J. Chirac et l'après 21 avril 2002 (Edito 36)
"Lorsque j'emploie un mot, il signifie ce qu'il me plaît qu'il signifie , ni plus ni moins". Dans le conte d'Alice au pays des merveilles, cette formule est celle du porte parole de la Reine Rouge. Sous cet angle, la politique française est devenue un conte permanent. Le dernier exemple en date est l'utilisation du mot "remplacement" pour éviter à tout prix le recours aux mots "retrait" ou "abrogation" plus chargés de symboles dans la récente crise du CPE.
Cette remarque sur le choix des mots est l'exemple anecdotique du fossé qui existe désormais entre les citoyens et leurs représentants et plus particulièrement le premier d'entre le Président de la République. Ce fossé n'est pas aussi anodin qu'il y parait. Si le langage gouvernemental n'est plus le même que celui des citoyens comment peuvent-ils se comprendre ?
Les idées, les projets collectifs peuvent-ils exister sans les mots ?
La réponse est non. Bien davantage, les français ont désormais le sentiment que non seulement les mots n'ont plus le même sens pour eux que pour leurs dirigeants mais que ces derniers ne s'engagent très souvent que sur des mots.
Le scrutin du 1er tour des élections présidentielles d'avril 2002 a porté tous les éléments de la crise de la représentation politique. L'offre était excessivement éclatée montrant ainsi que les formations "classiques" étaient débordées par des représentations plus sectorielles. Quant aux résultats du 1er tour avec l'élimination du candidat socialiste, Premier Ministre sortant, tous les commentaires ont été effectués à ce sujet. Les commentaires mais pour quelles actions pratiques ensuite ?
Depuis avril 2002, aucune réponse concrète n'a été apportée à cette crise profonde et grave révélée par le scrutin de 2002. Bien au contraire, tous les facteurs de cette crise semblent avoir pris un poids accru depuis cette date.

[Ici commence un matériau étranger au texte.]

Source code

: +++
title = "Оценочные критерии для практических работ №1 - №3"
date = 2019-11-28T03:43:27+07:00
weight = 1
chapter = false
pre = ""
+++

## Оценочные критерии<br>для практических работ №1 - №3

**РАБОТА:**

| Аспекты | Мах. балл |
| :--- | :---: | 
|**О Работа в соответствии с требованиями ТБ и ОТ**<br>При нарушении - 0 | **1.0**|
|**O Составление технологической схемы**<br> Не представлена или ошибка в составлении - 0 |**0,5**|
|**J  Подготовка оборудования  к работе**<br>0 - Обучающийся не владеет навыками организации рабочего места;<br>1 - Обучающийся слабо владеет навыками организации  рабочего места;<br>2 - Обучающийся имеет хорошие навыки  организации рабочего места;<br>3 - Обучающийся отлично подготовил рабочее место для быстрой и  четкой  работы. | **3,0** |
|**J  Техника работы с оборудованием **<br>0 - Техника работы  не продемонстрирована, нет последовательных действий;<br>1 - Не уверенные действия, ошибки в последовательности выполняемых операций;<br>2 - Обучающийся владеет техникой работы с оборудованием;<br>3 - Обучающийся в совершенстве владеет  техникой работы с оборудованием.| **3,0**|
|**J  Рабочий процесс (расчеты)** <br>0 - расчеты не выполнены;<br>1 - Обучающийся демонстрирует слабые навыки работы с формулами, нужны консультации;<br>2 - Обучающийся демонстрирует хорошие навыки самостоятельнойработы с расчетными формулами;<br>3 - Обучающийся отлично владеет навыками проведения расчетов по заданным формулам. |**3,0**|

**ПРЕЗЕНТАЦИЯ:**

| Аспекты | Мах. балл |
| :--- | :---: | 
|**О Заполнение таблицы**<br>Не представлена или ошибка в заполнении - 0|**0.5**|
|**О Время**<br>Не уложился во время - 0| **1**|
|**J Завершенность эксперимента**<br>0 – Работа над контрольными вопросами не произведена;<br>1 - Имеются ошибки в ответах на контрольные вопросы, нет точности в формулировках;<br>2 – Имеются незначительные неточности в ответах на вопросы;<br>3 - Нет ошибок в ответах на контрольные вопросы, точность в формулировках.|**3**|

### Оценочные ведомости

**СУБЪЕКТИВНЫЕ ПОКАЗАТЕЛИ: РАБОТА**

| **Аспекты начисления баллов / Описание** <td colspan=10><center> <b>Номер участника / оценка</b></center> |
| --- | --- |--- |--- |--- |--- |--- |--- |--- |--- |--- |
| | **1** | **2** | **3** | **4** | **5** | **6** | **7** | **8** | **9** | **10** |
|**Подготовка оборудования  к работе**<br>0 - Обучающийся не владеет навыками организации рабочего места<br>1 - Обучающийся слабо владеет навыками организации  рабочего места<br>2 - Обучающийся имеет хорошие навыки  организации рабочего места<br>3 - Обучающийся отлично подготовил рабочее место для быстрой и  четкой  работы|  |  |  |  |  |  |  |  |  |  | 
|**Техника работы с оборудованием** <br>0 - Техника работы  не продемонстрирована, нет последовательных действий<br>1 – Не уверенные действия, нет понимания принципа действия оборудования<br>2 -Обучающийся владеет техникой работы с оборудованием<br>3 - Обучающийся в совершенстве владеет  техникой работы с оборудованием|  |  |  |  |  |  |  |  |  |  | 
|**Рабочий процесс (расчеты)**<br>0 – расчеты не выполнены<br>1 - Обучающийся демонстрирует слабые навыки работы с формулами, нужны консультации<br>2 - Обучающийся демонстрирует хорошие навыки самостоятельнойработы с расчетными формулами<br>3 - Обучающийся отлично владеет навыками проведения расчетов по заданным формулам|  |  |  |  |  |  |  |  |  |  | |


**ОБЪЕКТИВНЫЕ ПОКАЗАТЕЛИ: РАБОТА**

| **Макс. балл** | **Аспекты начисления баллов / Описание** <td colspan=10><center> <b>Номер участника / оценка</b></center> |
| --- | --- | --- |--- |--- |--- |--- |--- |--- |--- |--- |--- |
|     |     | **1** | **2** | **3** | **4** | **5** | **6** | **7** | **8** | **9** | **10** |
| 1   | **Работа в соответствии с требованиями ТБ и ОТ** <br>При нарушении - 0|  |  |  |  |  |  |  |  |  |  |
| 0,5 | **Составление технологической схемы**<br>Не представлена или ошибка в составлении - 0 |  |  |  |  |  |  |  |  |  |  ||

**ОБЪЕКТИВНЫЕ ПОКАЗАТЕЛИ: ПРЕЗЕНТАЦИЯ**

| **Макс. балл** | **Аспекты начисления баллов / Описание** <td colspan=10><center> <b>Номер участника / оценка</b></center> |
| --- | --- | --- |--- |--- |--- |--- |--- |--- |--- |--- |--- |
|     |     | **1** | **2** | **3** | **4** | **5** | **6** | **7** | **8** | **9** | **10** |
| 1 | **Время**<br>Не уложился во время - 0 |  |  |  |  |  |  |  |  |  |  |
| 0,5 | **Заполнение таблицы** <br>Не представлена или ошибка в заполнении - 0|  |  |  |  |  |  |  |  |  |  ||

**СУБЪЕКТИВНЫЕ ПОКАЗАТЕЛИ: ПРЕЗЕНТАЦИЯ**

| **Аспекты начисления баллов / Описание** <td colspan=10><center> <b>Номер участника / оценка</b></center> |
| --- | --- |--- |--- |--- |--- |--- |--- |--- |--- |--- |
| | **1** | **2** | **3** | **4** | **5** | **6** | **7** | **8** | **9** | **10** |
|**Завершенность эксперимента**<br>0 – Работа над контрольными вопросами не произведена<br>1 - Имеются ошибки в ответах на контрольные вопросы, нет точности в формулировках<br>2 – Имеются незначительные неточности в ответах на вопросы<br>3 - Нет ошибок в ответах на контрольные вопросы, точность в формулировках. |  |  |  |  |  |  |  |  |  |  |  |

La crise des partis politiques est toujours là. Rien n'a été fait pour tenter de surmonter le discrédit généralisé qui éloigne d'eux bon nombre de citoyens et qui favorise un abstentionnisme à un niveau record.

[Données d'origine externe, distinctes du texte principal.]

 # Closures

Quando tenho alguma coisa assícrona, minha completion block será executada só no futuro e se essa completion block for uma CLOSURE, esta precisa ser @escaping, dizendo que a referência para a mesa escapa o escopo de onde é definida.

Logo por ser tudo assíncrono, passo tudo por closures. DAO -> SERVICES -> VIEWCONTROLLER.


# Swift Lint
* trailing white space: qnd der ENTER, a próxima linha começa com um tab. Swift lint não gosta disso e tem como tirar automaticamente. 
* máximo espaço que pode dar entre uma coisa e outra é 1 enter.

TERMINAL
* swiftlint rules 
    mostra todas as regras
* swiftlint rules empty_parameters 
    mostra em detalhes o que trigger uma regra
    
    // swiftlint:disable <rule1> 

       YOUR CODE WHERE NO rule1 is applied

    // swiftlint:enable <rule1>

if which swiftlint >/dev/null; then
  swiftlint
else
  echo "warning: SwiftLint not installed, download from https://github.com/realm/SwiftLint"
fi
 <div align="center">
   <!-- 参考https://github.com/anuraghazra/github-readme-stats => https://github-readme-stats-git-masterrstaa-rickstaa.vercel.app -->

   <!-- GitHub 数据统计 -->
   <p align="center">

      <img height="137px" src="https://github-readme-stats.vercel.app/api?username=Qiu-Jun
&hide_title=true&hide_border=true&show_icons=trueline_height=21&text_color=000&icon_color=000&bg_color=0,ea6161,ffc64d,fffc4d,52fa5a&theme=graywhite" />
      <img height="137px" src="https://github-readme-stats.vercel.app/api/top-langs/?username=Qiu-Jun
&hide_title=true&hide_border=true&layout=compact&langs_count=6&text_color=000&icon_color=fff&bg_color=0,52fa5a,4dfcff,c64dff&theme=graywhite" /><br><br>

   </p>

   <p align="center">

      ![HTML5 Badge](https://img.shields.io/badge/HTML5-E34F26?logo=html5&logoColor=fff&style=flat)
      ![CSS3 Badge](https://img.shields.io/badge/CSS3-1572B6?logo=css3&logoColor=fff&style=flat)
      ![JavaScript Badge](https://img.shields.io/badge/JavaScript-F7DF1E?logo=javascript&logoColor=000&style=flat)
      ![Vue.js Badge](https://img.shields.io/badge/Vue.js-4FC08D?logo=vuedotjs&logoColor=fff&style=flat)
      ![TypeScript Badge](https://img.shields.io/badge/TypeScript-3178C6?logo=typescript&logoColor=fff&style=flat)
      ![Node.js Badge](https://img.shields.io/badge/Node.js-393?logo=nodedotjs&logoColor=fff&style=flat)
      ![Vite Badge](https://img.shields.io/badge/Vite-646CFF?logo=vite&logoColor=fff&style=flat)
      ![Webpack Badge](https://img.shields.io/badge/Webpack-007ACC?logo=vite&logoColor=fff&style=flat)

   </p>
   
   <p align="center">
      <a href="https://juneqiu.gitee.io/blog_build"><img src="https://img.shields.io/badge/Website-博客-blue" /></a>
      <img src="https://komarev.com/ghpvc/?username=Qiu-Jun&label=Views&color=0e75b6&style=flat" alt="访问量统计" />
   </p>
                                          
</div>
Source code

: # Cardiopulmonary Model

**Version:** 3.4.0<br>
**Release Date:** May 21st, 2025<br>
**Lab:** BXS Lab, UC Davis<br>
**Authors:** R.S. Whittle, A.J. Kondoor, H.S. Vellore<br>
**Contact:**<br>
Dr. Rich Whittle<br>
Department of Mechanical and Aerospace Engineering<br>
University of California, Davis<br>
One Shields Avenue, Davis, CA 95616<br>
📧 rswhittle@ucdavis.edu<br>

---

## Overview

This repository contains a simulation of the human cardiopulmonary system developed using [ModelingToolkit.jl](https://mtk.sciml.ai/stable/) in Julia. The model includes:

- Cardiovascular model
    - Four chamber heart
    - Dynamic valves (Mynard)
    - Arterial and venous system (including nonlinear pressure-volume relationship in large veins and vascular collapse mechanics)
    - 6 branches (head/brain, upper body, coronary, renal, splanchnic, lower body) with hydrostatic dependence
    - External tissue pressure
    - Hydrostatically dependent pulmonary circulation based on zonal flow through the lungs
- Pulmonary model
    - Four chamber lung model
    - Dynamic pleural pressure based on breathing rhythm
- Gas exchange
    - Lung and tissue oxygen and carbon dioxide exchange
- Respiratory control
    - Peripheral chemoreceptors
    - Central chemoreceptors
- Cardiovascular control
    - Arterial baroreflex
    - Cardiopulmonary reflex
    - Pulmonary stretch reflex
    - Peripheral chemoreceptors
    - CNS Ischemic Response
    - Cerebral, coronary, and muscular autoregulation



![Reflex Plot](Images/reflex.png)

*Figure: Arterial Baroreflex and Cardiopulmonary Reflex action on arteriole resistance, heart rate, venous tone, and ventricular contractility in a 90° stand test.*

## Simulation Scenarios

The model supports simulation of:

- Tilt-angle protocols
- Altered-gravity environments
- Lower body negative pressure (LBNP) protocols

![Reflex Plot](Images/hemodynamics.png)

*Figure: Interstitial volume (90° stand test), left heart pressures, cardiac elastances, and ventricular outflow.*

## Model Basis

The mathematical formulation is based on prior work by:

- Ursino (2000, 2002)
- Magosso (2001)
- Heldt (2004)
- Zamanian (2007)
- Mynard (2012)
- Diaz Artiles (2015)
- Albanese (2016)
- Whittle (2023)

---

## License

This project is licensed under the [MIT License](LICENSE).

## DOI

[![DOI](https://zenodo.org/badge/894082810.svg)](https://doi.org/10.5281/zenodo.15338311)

L'image de "monarchie républicaine" s'est accentuée aggravant d'autant le sentiment que les élites politiques sont totalement coupées des réalités de la vie quotidienne.
Le Parlement a continué sa "descente aux enfers", coincé entre l'Europe et des collectivités locales toujours plus puissantes.
Tous les acteurs de la vie politique nationale semblent guidés pas tant par les solutions aux problèmes que par la prochaine échéance présidentielle qui rythme une communication de pré-campagne présidentielle permanente.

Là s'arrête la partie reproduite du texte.